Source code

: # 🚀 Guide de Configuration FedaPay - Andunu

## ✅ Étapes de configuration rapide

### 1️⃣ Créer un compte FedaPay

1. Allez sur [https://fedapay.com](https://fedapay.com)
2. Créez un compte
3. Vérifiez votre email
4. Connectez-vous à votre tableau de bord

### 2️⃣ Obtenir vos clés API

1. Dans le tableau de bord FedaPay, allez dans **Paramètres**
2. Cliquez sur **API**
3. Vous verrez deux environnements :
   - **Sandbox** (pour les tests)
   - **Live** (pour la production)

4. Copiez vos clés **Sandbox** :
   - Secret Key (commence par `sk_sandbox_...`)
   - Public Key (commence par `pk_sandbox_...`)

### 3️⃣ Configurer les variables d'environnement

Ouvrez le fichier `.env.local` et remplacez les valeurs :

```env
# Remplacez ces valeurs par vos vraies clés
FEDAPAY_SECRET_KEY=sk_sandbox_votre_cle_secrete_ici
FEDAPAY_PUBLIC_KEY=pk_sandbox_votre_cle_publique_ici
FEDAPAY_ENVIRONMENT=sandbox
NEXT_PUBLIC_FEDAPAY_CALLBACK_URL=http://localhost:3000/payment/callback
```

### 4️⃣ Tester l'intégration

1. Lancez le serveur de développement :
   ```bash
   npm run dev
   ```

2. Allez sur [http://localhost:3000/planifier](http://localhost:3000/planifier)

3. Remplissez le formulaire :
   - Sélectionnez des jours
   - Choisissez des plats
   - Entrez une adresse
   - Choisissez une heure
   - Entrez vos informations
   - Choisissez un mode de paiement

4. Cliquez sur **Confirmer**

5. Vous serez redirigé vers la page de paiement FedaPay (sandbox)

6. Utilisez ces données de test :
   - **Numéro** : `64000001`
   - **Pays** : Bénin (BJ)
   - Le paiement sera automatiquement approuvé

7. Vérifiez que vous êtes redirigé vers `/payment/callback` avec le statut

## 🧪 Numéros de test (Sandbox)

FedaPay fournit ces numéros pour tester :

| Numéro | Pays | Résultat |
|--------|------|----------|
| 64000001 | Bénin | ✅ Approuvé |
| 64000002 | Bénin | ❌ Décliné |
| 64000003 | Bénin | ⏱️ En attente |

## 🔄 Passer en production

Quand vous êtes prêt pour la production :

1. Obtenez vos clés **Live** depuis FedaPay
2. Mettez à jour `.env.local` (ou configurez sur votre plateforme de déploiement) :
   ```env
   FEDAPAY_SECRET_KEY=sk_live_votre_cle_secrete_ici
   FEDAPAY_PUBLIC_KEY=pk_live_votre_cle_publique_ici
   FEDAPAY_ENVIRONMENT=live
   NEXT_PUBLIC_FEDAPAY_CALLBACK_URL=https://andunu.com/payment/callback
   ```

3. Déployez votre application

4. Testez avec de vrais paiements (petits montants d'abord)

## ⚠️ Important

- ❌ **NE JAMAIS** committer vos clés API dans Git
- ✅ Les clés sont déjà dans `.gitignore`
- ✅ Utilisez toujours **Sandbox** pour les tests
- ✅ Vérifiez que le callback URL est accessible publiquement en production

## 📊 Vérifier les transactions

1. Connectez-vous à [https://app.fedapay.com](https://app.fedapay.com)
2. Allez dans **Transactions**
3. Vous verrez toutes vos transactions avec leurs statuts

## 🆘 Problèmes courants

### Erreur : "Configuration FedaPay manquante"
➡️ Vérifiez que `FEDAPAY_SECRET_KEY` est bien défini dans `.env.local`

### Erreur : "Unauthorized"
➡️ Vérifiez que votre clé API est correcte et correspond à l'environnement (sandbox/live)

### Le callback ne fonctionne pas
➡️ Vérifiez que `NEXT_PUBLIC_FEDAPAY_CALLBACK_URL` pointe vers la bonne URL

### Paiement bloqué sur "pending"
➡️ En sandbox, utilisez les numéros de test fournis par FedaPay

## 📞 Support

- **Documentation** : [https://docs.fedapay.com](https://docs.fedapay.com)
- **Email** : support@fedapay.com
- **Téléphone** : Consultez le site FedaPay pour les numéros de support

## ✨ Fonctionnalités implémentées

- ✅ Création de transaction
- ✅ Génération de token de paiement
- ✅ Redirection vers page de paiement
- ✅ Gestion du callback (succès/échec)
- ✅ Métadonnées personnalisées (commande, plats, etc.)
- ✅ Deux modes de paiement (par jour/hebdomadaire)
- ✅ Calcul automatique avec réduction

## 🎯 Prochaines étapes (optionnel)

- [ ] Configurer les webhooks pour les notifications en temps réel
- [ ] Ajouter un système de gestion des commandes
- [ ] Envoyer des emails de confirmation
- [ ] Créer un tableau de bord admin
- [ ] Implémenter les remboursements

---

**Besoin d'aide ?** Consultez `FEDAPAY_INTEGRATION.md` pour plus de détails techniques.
* * *
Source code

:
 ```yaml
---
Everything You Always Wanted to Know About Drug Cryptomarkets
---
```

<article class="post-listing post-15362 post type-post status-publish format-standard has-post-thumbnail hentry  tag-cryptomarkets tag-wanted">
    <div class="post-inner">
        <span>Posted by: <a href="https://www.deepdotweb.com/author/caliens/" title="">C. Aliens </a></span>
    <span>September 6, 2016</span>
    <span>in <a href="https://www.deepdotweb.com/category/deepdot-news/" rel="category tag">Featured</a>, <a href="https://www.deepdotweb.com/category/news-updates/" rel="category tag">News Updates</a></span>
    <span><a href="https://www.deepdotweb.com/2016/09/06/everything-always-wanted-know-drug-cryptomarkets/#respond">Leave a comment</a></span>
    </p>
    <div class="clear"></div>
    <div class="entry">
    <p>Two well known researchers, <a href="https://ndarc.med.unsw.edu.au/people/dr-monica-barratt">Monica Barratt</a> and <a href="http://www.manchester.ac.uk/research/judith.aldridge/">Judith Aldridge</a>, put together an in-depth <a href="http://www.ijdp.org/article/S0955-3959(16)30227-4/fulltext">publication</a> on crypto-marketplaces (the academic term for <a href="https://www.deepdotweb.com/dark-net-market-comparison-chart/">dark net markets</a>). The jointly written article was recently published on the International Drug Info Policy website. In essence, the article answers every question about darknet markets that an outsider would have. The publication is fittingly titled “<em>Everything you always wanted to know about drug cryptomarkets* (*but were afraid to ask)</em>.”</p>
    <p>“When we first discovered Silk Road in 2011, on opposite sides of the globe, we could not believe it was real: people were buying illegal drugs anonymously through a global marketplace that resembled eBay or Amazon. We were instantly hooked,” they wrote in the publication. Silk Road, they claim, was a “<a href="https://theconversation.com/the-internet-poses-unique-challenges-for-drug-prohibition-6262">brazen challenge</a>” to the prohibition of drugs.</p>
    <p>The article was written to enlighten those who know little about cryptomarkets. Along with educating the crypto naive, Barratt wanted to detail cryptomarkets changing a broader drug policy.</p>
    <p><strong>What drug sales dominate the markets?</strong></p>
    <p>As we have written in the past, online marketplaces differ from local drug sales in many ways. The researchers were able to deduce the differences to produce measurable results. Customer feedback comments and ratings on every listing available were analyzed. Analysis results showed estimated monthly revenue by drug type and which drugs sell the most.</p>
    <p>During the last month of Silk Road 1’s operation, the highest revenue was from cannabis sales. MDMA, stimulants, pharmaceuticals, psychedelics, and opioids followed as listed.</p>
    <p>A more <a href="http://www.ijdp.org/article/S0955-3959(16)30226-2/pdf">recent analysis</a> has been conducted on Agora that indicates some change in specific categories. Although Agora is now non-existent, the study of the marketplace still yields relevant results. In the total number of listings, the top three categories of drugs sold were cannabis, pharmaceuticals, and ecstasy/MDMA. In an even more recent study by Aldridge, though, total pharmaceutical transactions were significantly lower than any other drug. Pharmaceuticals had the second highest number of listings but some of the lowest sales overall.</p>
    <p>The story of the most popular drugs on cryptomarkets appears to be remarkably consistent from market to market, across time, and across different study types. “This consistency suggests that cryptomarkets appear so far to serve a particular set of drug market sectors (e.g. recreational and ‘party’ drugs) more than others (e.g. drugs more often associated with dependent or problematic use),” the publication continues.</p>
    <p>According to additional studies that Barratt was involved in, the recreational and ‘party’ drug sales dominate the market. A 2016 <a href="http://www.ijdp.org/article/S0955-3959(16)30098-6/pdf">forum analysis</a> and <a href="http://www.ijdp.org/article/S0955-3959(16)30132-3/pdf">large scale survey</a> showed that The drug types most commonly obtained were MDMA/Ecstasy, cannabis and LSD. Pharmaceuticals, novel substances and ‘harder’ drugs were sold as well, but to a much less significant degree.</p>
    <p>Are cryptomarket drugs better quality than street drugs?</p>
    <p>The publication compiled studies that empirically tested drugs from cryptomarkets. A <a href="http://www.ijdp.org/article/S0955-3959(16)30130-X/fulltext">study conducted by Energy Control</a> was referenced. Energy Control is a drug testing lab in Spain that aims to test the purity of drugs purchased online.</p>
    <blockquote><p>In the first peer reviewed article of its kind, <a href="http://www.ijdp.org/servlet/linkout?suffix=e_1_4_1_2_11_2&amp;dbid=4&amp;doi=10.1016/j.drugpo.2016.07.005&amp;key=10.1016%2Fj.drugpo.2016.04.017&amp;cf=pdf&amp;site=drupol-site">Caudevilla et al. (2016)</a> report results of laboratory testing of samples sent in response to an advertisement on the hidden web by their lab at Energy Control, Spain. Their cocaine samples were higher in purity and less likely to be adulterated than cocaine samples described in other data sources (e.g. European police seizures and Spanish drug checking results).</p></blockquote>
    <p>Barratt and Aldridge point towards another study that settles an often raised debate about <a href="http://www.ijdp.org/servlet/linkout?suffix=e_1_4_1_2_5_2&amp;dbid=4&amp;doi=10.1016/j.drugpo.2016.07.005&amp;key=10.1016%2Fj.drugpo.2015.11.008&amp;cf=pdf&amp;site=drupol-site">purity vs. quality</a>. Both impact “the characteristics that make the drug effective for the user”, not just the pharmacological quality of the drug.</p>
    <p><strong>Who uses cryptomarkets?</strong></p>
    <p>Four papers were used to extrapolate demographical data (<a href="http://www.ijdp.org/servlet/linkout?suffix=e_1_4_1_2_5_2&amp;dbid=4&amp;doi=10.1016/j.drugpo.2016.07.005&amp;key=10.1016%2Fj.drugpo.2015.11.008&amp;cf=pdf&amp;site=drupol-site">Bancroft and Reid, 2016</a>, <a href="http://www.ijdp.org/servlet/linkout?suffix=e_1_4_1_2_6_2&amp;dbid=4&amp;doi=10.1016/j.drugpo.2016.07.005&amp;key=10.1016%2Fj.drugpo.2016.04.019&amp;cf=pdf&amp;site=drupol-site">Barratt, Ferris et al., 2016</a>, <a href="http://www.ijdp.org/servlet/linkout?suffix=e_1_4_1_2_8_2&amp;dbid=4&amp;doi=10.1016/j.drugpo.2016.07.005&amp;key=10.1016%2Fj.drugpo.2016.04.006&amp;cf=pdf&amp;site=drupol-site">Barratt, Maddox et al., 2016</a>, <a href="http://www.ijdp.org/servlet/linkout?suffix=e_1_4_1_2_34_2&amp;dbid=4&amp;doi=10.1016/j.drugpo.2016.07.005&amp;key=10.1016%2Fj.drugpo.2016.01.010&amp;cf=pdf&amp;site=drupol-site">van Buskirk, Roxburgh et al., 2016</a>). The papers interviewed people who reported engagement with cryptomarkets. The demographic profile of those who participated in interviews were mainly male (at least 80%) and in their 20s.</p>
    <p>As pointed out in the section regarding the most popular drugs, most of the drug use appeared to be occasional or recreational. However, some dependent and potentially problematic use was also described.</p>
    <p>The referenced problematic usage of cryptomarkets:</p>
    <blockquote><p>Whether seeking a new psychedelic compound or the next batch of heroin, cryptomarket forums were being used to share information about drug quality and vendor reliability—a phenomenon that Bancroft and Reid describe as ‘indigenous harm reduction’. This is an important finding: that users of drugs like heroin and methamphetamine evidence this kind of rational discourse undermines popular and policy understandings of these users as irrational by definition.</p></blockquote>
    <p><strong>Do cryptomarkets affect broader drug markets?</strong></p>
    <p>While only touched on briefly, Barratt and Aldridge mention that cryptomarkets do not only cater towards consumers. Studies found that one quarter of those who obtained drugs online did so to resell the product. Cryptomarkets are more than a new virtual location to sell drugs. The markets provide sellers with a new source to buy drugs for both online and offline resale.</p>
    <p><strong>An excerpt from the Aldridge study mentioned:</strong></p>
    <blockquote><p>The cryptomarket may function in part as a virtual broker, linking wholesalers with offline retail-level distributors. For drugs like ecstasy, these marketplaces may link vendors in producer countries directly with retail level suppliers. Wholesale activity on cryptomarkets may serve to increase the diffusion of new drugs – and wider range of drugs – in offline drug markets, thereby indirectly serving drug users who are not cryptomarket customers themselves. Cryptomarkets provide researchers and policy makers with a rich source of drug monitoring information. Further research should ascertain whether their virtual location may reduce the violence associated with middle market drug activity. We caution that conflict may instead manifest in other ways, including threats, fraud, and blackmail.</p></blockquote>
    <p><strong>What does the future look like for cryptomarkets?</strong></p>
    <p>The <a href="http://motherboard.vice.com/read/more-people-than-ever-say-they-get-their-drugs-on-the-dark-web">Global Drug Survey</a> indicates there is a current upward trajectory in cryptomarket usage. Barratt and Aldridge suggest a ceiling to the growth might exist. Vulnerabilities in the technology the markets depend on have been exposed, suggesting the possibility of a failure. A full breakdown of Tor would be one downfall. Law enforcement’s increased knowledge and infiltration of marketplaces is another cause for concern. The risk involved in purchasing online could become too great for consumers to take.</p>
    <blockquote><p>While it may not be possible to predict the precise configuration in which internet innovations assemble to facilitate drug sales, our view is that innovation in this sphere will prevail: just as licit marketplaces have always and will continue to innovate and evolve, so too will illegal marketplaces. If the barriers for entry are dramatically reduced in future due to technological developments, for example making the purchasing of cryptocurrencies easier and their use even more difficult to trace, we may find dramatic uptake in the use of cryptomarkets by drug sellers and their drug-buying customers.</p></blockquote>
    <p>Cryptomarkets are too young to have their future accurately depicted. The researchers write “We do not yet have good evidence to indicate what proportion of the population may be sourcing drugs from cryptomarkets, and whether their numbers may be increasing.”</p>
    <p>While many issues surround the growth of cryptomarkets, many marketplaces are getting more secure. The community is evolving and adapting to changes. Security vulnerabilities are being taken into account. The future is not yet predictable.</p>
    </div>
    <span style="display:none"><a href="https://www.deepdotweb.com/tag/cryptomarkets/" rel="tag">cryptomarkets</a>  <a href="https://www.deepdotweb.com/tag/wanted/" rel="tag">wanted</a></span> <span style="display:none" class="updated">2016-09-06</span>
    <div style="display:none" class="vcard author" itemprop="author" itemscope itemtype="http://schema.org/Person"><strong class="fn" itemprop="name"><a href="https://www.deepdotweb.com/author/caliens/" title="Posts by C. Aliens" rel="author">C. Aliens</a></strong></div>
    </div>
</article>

** TASK REQUIREMENTS **
What is needed is a verbatim copy of every line in the records above from the one containing "la bonne URL" down to the one containing "de détails techniques.", both included, and nothing more.

** REPLY **
➡️ Vérifiez que `NEXT_PUBLIC_FEDAPAY_CALLBACK_URL` pointe vers la bonne URL

### Paiement bloqué sur "pending"
➡️ En sandbox, utilisez les numéros de test fournis par FedaPay

## 📞 Support

- **Documentation** : [https://docs.fedapay.com](https://docs.fedapay.com)
- **Email** : support@fedapay.com
- **Téléphone** : Consultez le site FedaPay pour les numéros de support

## ✨ Fonctionnalités implémentées

- ✅ Création de transaction
- ✅ Génération de token de paiement
- ✅ Redirection vers page de paiement
- ✅ Gestion du callback (succès/échec)
- ✅ Métadonnées personnalisées (commande, plats, etc.)
- ✅ Deux modes de paiement (par jour/hebdomadaire)
- ✅ Calcul automatique avec réduction

## 🎯 Prochaines étapes (optionnel)

- [ ] Configurer les webhooks pour les notifications en temps réel
- [ ] Ajouter un système de gestion des commandes
- [ ] Envoyer des emails de confirmation
- [ ] Créer un tableau de bord admin
- [ ] Implémenter les remboursements

---

**Besoin d'aide ?** Consultez `FEDAPAY_INTEGRATION.md` pour plus de détails techniques.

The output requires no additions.